Jahresrückblick 2019: Die 25 Lieblingsalben von Jonah Lara
In seinem Jahresrückblick resümiert unser Volontär Jonah Lara, wie sich alte Helden zu neuen Höhen gespielt haben, und entdeckt dazu noch ein völlig neues Genre.
Dieses Jahr ist das erste, in dem ich einen Jahresrückblick ziehen muss. Dementsprechend schwer war es für mich, die hier versammelten Alben zusammenzutragen: Denn 25 Alben zu finden, die ich mittels einer Liste auf ewig mit mir und dem Jahr 2019 in Verbindung bringen will – das ist schon nicht ohne. Zumal ich mit dem intensiven Verfolgen aktueller Veröffentlichungen erst mit Beginn meines Volontariats im August angefangen habe. Trotzdem: Unter diese 25 Alben setze ich ohne zu zweifeln mein Gütesiegel.
25: Garrett T. Capps All Right, All Night
Garrett hat grad nochmal so Glück gehabt, dass Michi auf 25 Alben bestanden hat. Ich wäre eigentlich auch für schlaffe zehn zu haben gewesen, und die Ausweitung zwingt mich jetzt, objektiv durchwachsene – aber eben doch liebgewonnene – Alben wie dieses auf die Liste zu setzen. Wirklich berauschend finde ich nur etwas mehr als die Hälfte von „All Right, All Night“. Die ist aber so gut, dass Garrett sich trotzdem genug guten Willen für einen Platz im Jahresrückblick verdient hat.

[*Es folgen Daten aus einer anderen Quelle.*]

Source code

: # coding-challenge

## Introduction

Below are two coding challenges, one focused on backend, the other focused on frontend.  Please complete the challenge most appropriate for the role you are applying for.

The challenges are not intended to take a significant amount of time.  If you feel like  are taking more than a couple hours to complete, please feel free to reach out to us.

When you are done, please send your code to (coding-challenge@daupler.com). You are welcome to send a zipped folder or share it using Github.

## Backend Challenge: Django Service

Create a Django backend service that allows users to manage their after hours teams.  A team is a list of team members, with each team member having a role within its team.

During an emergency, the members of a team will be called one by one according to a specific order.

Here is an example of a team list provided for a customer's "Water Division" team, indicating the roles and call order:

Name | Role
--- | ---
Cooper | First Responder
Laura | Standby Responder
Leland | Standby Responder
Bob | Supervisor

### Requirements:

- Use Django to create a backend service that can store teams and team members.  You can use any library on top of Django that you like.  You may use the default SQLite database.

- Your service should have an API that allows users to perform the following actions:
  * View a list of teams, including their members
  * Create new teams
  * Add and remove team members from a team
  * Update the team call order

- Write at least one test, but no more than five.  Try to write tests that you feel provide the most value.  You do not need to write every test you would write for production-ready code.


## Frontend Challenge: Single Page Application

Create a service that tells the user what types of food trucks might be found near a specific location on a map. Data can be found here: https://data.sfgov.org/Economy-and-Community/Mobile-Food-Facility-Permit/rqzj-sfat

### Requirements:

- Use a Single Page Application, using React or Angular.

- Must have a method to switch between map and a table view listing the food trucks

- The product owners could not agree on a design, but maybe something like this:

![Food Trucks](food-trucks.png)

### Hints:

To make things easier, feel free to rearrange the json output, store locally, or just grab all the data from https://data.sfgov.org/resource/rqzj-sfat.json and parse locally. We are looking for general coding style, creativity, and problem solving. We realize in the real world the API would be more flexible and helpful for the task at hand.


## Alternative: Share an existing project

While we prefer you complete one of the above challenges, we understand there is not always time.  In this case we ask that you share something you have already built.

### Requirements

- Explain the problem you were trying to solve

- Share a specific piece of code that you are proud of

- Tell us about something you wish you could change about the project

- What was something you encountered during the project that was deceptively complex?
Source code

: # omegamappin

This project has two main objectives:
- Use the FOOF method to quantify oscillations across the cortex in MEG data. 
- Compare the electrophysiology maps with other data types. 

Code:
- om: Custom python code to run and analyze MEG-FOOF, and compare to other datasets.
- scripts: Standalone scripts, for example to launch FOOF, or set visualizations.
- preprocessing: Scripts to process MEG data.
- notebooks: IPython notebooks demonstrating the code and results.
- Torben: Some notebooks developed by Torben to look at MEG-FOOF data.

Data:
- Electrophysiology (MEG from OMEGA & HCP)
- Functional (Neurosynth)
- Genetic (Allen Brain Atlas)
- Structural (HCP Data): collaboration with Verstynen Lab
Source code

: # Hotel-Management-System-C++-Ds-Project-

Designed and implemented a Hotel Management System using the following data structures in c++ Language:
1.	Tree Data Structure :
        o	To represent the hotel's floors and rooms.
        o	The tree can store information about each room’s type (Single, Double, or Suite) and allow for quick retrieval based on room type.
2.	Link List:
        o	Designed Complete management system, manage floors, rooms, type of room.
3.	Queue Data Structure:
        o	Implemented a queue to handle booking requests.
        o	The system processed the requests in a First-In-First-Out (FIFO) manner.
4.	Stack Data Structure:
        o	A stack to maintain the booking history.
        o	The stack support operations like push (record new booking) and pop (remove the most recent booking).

24: Cattle Decapitation Death Atlas
Ähnlich ambivalent stehe ich Cattle Decapitations „Death Atlas“ gegenüber. Die amerikanischen Deathgrind-Größen liefern ein sandgestrahltes, überproduziertes Doppelkonzeptalbum-Monster ab, das in seinen Extremen und der kopflastigen Überfrachtung den perfekten Soundtrack zum spätkapitalistischen Albtraum des Klimawandels liefert, dem sich Cattle Decapitation textlich widmen. Dabei durchziehen sie ihren stacheligen Deathgrind noch mehr mit melodischen Black-Metal-Anleihen und Sänger Travis Ryan weitet die ohnehin schon beeindruckende Dynamik seiner Vocals noch weiter aus. In seiner Länge und der Brutalität der meisten Songs grenzt „Death Atlas“ zu hören zwar ab und zu an Arbeit, ist aber schlussendlich belohnend.
23: Swans Leaving Meaning
Das erste Album von Swans ohne festes Line-up wirkt in etwa so, als sezierten sie ihre eigene Bandgeschichte. Schicht um Schicht schälen Michael Gira und seine Mitmusiker*innen vom Jam-fokussierten Sound der Reunion-Trilogie, und dabei entdecken sie den Sound von Gira-Nebenprojekten wie den Angels of Light ebenso wie vergangene Swans-Inkarnationen als Sedimente. Wirklich nach vorne zeigt dabei eigentlich kein Song, außer dem großartigen taumelnden Schlussstück „My Phantom Limb“ und dem Rätselhaften „The Nub“.
22: Kishi Bashi Omoiyari
Kaoru Ishibashi (Ex-Of-Montreal) hat sogar einen begleitenden Dokumentarfilm zu seinem historischen Konzeptalbum über die Internierung japanischstämmiger US-Bürger*innen im Zweiten Weltkrieg gedreht. Doch trotz des ambitionierten Konzepts ist das wunderbare an Omoiyari gerade seine leichte, unmittelbare und emotional zugängliche Schönheit.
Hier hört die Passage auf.